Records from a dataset
────────────────────────────────────────

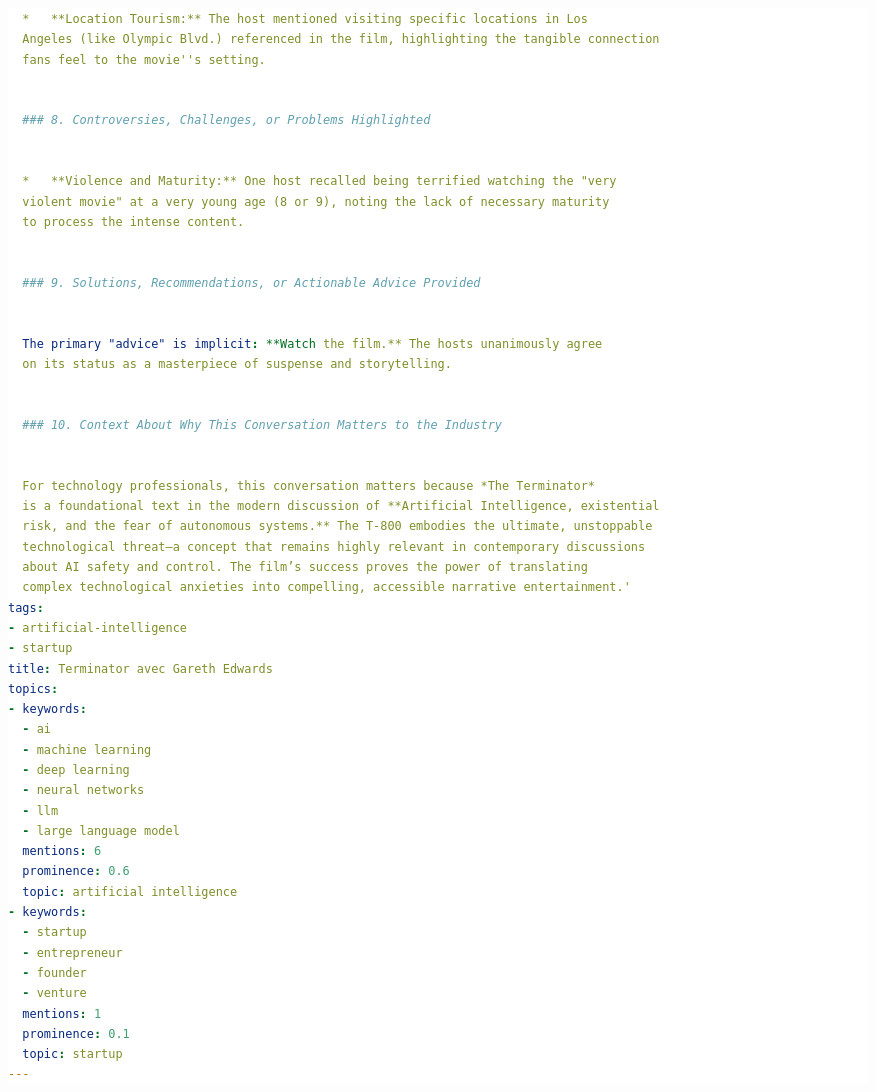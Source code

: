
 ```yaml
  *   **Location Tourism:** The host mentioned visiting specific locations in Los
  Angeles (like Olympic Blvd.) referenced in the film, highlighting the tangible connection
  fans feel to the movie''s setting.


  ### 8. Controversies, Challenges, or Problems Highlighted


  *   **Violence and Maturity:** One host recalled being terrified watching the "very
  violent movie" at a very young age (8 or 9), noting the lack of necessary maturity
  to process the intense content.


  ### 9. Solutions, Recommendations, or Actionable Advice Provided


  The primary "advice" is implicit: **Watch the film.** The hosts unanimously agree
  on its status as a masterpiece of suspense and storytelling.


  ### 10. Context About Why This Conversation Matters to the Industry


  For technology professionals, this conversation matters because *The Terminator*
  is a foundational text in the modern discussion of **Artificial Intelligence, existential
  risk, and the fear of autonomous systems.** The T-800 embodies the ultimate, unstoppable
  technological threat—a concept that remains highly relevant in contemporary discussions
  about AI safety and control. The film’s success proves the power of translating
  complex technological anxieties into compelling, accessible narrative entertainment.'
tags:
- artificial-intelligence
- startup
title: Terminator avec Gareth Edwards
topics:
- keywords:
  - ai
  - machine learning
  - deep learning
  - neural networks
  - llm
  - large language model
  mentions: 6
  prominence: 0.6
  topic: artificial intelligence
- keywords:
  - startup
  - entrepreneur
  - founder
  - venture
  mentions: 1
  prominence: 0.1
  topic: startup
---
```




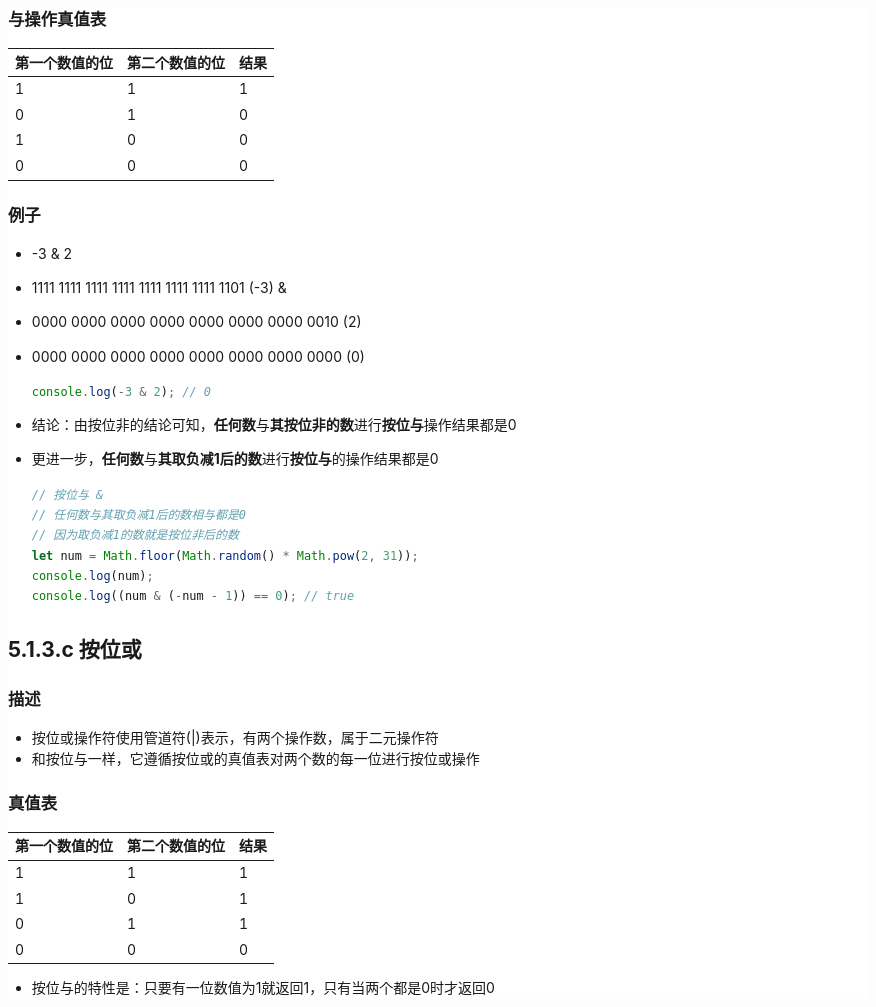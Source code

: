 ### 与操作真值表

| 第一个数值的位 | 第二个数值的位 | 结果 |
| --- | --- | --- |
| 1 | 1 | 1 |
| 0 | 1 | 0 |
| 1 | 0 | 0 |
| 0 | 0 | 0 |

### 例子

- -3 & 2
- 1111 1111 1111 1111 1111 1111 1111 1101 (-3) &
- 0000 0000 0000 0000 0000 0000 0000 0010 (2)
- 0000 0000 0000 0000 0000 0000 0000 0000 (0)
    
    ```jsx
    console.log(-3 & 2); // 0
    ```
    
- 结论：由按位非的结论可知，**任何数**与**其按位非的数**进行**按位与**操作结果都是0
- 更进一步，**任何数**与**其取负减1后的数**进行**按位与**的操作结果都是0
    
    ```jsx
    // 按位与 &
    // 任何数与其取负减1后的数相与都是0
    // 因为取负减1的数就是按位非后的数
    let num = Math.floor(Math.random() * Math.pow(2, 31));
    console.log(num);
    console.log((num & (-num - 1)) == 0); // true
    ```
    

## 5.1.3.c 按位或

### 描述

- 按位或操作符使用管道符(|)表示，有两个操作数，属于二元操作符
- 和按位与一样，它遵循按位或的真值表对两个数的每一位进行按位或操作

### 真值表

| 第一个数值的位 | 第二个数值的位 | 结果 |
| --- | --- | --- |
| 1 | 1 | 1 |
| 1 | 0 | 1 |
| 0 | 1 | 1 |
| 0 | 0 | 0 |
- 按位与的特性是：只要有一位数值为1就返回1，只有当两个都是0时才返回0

────────────────────────────────────────

> _Requirement_
Could you state how many lines of the records contain "Terminator"? Give the number and nothing else.

> _Output of the task_
2